### [PROBLEM TO SOLVE]
Here is the listing. Report each line in it that contains the string "lstlisting".

-------- RECORD SET

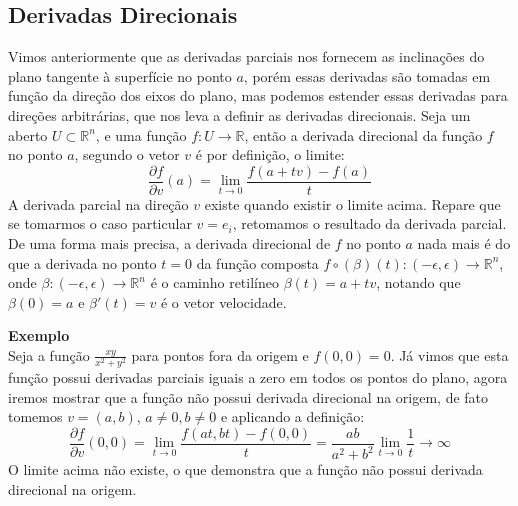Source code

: \subsection{Derivadas Direcionais}

Vimos anteriormente que as derivadas parciais nos fornecem as inclinações do plano tangente à superfície no ponto $a$, porém essas derivadas são tomadas em função da direção dos eixos do plano, mas podemos estender essas derivadas para direções arbitrárias, que nos leva a definir as derivadas direcionais. Seja um aberto $U\subset\mathbb{R}^n$, e uma função $f:U\to\mathbb{R}$, então a derivada direcional da função $f$ no ponto $a$, segundo o vetor $v$ é por definição, o limite:
%
\[
\frac{\partial f}{\partial v}(a) = \lim_{t\to 0} \frac{f(a+tv) - f(a)}{t} 
\]
%
A derivada parcial na direção $v$ existe quando existir o limite acima. Repare que se tomarmos o caso particular $v = e_i$, retomamos o resultado da derivada parcial. De uma forma mais precisa, a derivada direcional de $f$ no ponto $a$ nada mais é do que a derivada no ponto $t=0$ da função composta $f\circ (\beta)(t): (-\epsilon,\epsilon)\to \mathbb{R}^n$, onde $\beta: (-\epsilon,\epsilon)\to\mathbb{R}^n$ é o caminho retilíneo $\beta(t) = a + tv$, notando que $\beta(0) = a$ e $\beta'(t) = v$ é o vetor velocidade.

\vspace{0.2cm}\noindent\textbf{Exemplo} 
\\ 
Seja a função $\frac{xy}{x^2 + y^2}$ para pontos fora da origem e $f(0,0) = 0$. Já vimos que esta função possui derivadas parciais iguais a zero em todos os pontos do plano, agora iremos mostrar que a função não possui derivada direcional na origem, de fato tomemos $v = (a,b)$, $a \neq 0, b \neq 0$ e aplicando a definição:
%
\[
\frac{\partial f}{\partial v}(0,0) = \lim_{t \to 0} \frac{f(at,bt) 
- f(0,0)}{t} = \frac{ab}{a^2+b^2}\lim_{t\to 0}\frac{1}{t} \to \infty
\]
%
O limite acima não existe, o que demonstra que a função não possui derivada direcional na origem.



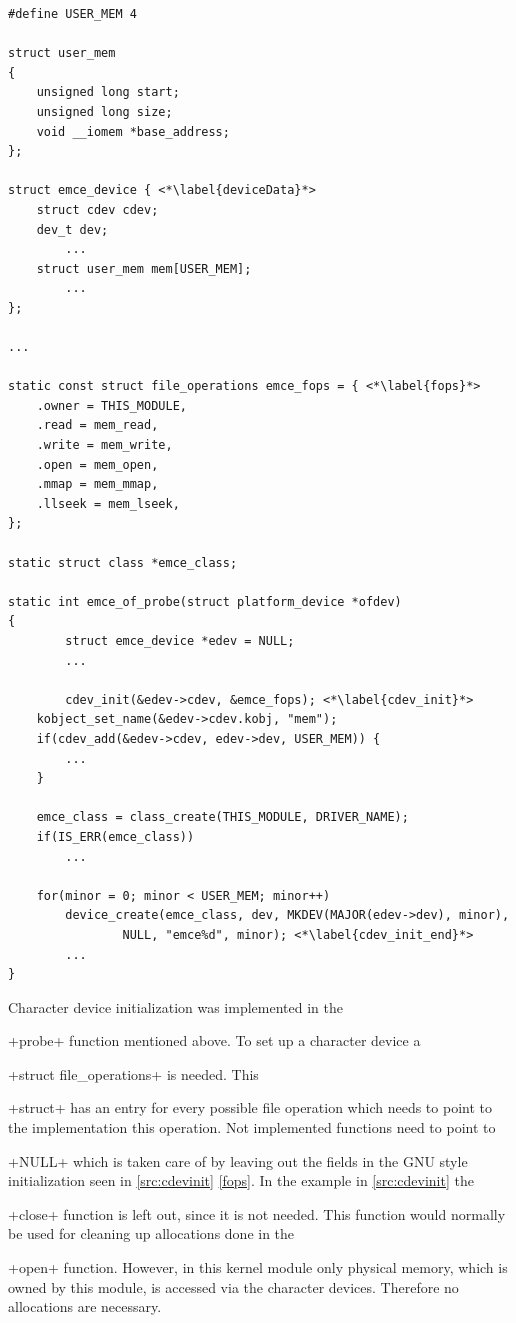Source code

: \documentclass[12pt,a4paper,parskip=full,abstract=true,BCOR=12mm,twoside,open=right]{scrreprt}
\newcommand{\hack}{}
\newcommand*{\SavedLstInline}{}
\DeclareRobustCommand*{\lstinline}{%
  \ifmmode
    \let\SavedBGroup\bgroup
    \def\bgroup{%
      \let\bgroup\SavedBGroup
      \hbox\bgroup
    }%
  \fi
  \SavedLstInline
}
\begin{document}
\begin{lstlisting}[float=htbp,caption={Character device initialization},label=src:cdevinit,basicstyle=\hack\scriptsize]
#define USER_MEM 4

struct user_mem
{
	unsigned long start;
	unsigned long size;
	void __iomem *base_address;
};

struct emce_device { <*\label{deviceData}*>
	struct cdev cdev;
	dev_t dev;
        ...
	struct user_mem mem[USER_MEM];
        ...
};

...

static const struct file_operations emce_fops = { <*\label{fops}*>
	.owner = THIS_MODULE,
	.read = mem_read,
	.write = mem_write,
	.open = mem_open,
	.mmap = mem_mmap,
	.llseek = mem_lseek,
};

static struct class *emce_class;

static int emce_of_probe(struct platform_device *ofdev)
{
        struct emce_device *edev = NULL;
        ...

        cdev_init(&edev->cdev, &emce_fops); <*\label{cdev_init}*>
	kobject_set_name(&edev->cdev.kobj, "mem");
	if(cdev_add(&edev->cdev, edev->dev, USER_MEM)) {
		...
	}

	emce_class = class_create(THIS_MODULE, DRIVER_NAME);
	if(IS_ERR(emce_class))
		...

	for(minor = 0; minor < USER_MEM; minor++)
		device_create(emce_class, dev, MKDEV(MAJOR(edev->dev), minor),
				NULL, "emce%d", minor); <*\label{cdev_init_end}*>
        ...
}
\end{lstlisting}

Character device initialization was implemented in the \lstinline+probe+
function mentioned above. To set up a character device a
\lstinline+struct file_operations+\cite{ldd} is needed. This \lstinline+struct+
has an entry for every possible file operation which needs to point to the
implementation this operation. Not implemented functions need to
point to \lstinline+NULL+ which is taken care of by leaving out the fields
in the GNU style initialization seen in \cref{src:cdevinit} \cref{fops}. In
the example in \cref{src:cdevinit} the \lstinline+close+ function is left
out, since it is not needed. This function would normally be used for
cleaning up allocations done in the \lstinline+open+ function. However,
in this kernel module only physical memory, which is owned by this module,
is accessed via the character devices. Therefore no allocations are necessary.
\end{document}
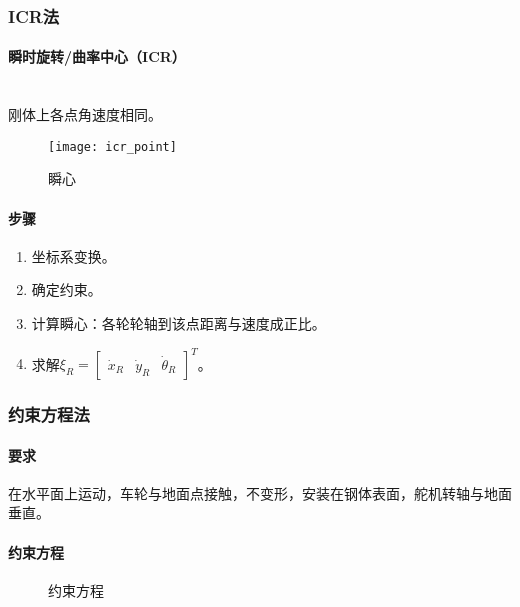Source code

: \documentclass[
12pt, %
a4paper, 
oneside, %
headinclude,footinclude, %
]{scrartcl}
\begin{document}
\subsubsection[ICR法]{ICR法}
\begin{minipage}{0.35\textwidth}
\paragraph{瞬时旋转/曲率中心（ICR）}~\\
刚体上各点角速度相同。
\begin{figure}[H]
\centering 
\texttt{[image: icr\_point]} 
\caption[瞬心]{瞬心}
\end{figure}
\end{minipage}
\hfill
\begin{minipage}{0.6\textwidth}
\paragraph{步骤}
\begin{enumerate}
\item 坐标系变换。
\item 确定约束。
\item 计算瞬心：各轮轮轴到该点距离与速度成正比。
\item 求解$ \xi_R = \begin{bmatrix} \dot{x}_R & \dot{y}_R & \dot{\theta}_R \end{bmatrix}^T $。
\end{enumerate}
\end{minipage}
\subsubsection[约束方程法]{约束方程法}
\paragraph{要求}
在水平面上运动，车轮与地面点接触，不变形，安装在钢体表面，舵机转轴与地面垂直。
\paragraph{约束方程}
\begin{figure}[H]
\centering
{} \quad
{} \quad
{}
\caption[约束方程]{约束方程}
\end{figure}
\end{document}
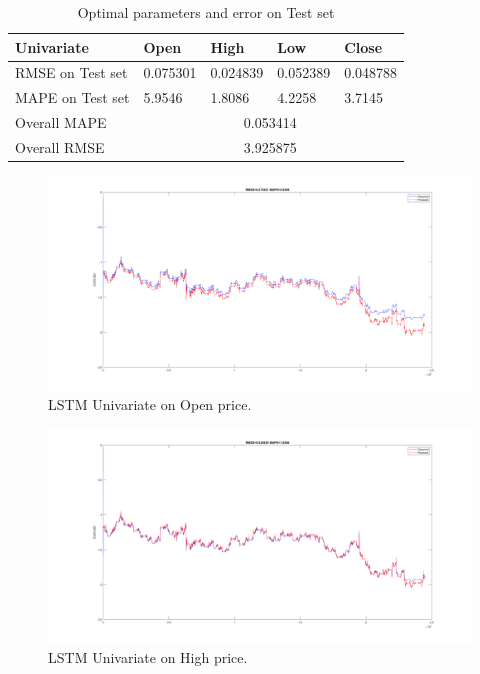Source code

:\documentclass[11pt]{article}
\begin{document}
\begin{table}[H]
  \centering
\begin{tabular}{|l|l|l|l|l|}
  \hline
  Univariate       & Open        & High       & Low        & Close      \\ \hline
  RMSE on Test set & 0.075301    & 0.024839   & 0.052389   & 0.048788   \\ \hline
  MAPE on Test set & 5.9546      & 1.8086     & 4.2258     & 3.7145     \\ \hline
  Overall MAPE     & \multicolumn{4}{c|}{0.053414}                      \\ \hline
  Overall RMSE     & \multicolumn{4}{c|}{3.925875}                      \\ \hline
\end{tabular}
\caption{Optimal parameters and error on Test set}
\end{table}

\begin{figure}[H]
  \centering
  \includegraphics[width=\textwidth,keepaspectratio]{figs/lstm_uni_open.png}
  \caption{LSTM Univariate on Open price.}
\end{figure}

\begin{figure}[H]
  \centering
  \includegraphics[width=\linewidth,keepaspectratio]{figs/lstm_uni_high.png}
  \caption{LSTM Univariate on High price.}
\end{figure}
\end{document}
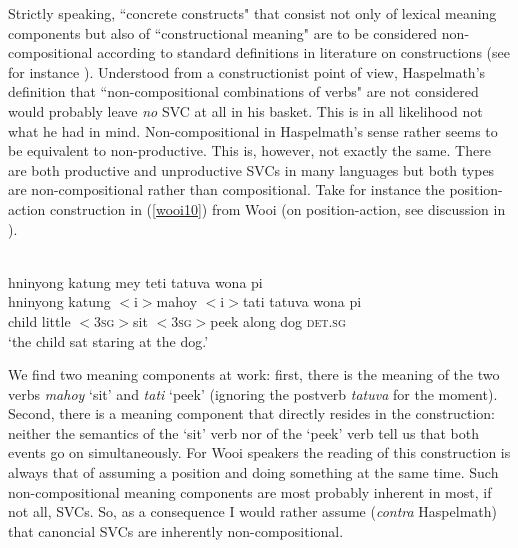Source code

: Strictly speaking, ``concrete constructs" that consist not only of lexical meaning components but also of ``constructional meaning" are to be considered non-compositional according to standard definitions in literature on constructions (see for instance \citealt{goldberg1995constructions, goldberg2006constructions, croft2001radical}). Understood from a constructionist point of view, Haspelmath's definition that ``non-compositional combinations of verbs" are not considered would probably leave \emph{no} SVC at all in his basket. This is in all likelihood not what he had in mind. Non-compositional in Haspelmath's sense rather seems to be equivalent to non-productive. This is, however, not exactly the same. There are both productive and unproductive SVCs in many languages but both types are non-compositional rather than compositional. Take for instance the position-action construction in (\ref{wooi10}) from Wooi (on position-action, see discussion in ).

\ea \label{wooi10}
\\
\glll hninyong katung mey teti tatuva wona pi \\
hninyong katung $<$i$>$mahoy $<$i$>$tati tatuva wona pi \\
 child little $<$\textsc{3}\textsc{sg}$>$sit $<$\textsc{3}\textsc{sg}$>$peek along dog \textsc{det}.\textsc{sg} \\
\glft `the child sat staring at the dog.'\\ 
\z

We find two meaning components at work: first, there is the meaning of the two verbs \textit{mahoy} `sit' and \textit{tati} `peek' (ignoring the postverb \textit{tatuva} for the moment). Second, there is a meaning component that directly resides in the construction: neither the semantics of the `sit' verb nor of the `peek' verb tell us that both events go on simultaneously. For Wooi speakers the reading of this construction is always that of assuming a position and doing something at the same time. Such non-compositional meaning components are most probably inherent in most, if not all, SVCs. So, as a consequence I would rather assume (\textit{contra} Haspelmath) that canoncial SVCs are inherently non-compositional.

----------------

### [ANSWER TO THE PROBLEM]
\begin{lstlisting}[float=htbp,caption={Character device initialization},label=src:cdevinit,basicstyle=\hack\scriptsize]
\end{lstlisting}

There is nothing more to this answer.